Besonders über die Langlebigkeit von Elektroautos wird immer wieder viel gesprochen, denn dazu gibt es freilich nur wenige Informationen. Nun berichtet ein Tesla-Fahrer, wie sich sein Model S nach zwölf Jahren schlägt.
Was besonders spannend ist: In diesem Zeitrum und nach bald 274.000 Kilometern hat die Batterie eine Degradation (Verlust an Kapazität) von lediglich 15 Prozent. Von den ursprünglichen 394 Kilometern Reichweite sind heute noch rund 340 Kilometer übrig. Dass der Akku nach dieser Zeit massiv an Kapazität verloren hat, kann man daher nicht sagen.
Ein weiterer Pluspunkt: Tesla schafft es, dass das Fahrzeug nach diesem Zeitraum durch Updates immer noch auf einem aktuellen Stand ist und sich nicht „alt“ anfühlt. Dabei sind sogar Funktionen wie Remote-Zugriff per App und schlüsselloser Zugang verfügbar – sucht das mal bei anderen Herstellern und Autos in diesem Alter.
Was aus heutige Sicht ziemlich verrückt ist: Käufer der damaligen Tesla-Fahrzeuge profitieren noch heute von der kostenlosen Supercharger-Nutzung (lebenslang), die Tesla früher mal angeboten hatte. Was natürlich ein Grund ist, das Fahrzeug noch möglichst lange einzusetzen. Allerdings war die Ladezeit damals nicht so grandios, die liegt hier bei über 45 Minuten.
Außerhalb der Garantie hat der Nutzer rund 5.500 Euro in Reparaturen gesteckt. Dabei waren die größten Kostenpunkte der Austausch des Bildschirms im Innenraum und notwendige Arbeiten am Fahrwerk.

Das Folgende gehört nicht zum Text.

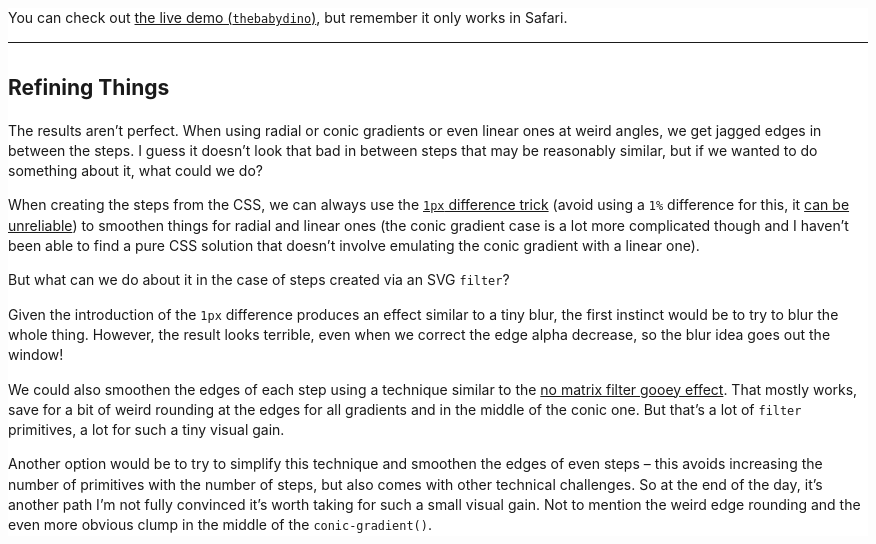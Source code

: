 You can check out [the live demo (<FontIcon icon="fa-brands fa-codepen"/>`thebabydino`)](https://codepen.io/thebabydino/pen/XJbBPGb), but remember it only works in Safari.

---

## Refining Things

The results aren’t perfect. When using radial or conic gradients or even linear ones at weird angles, we get jagged edges in between the steps. I guess it doesn’t look that bad in between steps that may be reasonably similar, but if we wanted to do something about it, what could we do?

When creating the steps from the CSS, we can always use the [<FontIcon icon="fas fa-globe"/>`1px` difference trick](https://mastodon.social/@anatudor/112553357846316566) (avoid using a `1%` difference for this, it [<FontIcon icon="fas fa-globe"/>can be unreliable](https://mastodon.social/@anatudor/112965908316021981)) to smoothen things for radial and linear ones (the conic gradient case is a lot more complicated though and I haven’t been able to find a pure CSS solution that doesn’t involve emulating the conic gradient with a linear one).

But what can we do about it in the case of steps created via an SVG `filter`?

Given the introduction of the `1px` difference produces an effect similar to a tiny blur, the first instinct would be to try to blur the whole thing. However, the result looks terrible, even when we correct the edge alpha decrease, so the blur idea goes out the window!

<CodePen
  user="thebabydino"
  slug-hash="YPXOObZ"
  title="Same step filter, different gradients: blur + edge correct for smoother steps"
  :default-tab="['css','result']"
  :theme="$isDarkmode ? 'dark': 'light'"/>

We could also smoothen the edges of each step using a technique similar to the [<FontIcon icon="fas fa-globe"/>no matrix filter gooey effect](https://mastodon.social/@anatudor/112523336154596358). That mostly works, save for a bit of weird rounding at the edges for all gradients and in the middle of the conic one. But that’s a lot of `filter` primitives, a lot for such a tiny visual gain.

<CodePen
  user="thebabydino"
  slug-hash="MYwBxZG"
  title="Same step filter, different gradients (gooey filter smoothen each step edge)"
  :default-tab="['css','result']"
  :theme="$isDarkmode ? 'dark': 'light'"/>

Another option would be to try to simplify this technique and smoothen the edges of even steps – this avoids increasing the number of primitives with the number of steps, but also comes with other technical challenges. So at the end of the day, it’s another path I’m not fully convinced it’s worth taking for such a small visual gain. Not to mention the weird edge rounding and the even more obvious clump in the middle of the `conic-gradient()`.

<CodePen
  user="thebabydino"
  slug-hash="OPVooKv"
  title="Same step filter, different gradients (gooey filter smoothen even step edges)"
  :default-tab="['css','result']"
  :theme="$isDarkmode ? 'dark': 'light'"/>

Ein deutlicher Nachteil sei der höhere Verschleiß der Reifen durch das höhere Drehmoment. Allerdings werden hier keine konkreten Kosten oder Zahlen genannt, das ist also eher anekdotisch und es gibt keinen direkten Vergleich der Kosten.
Was hingegen wirklich nichts kostet, sind die Bremsen, die aufgrund der Rekuperation immer noch die Originalen sind. Getriebe, Öl und andere Themen gibt es hier nicht. Nach der gesamten Zeit zeigt sich dieser Model S-Besitzer jedenfalls glücklich mit seiner damaligen Entscheidung.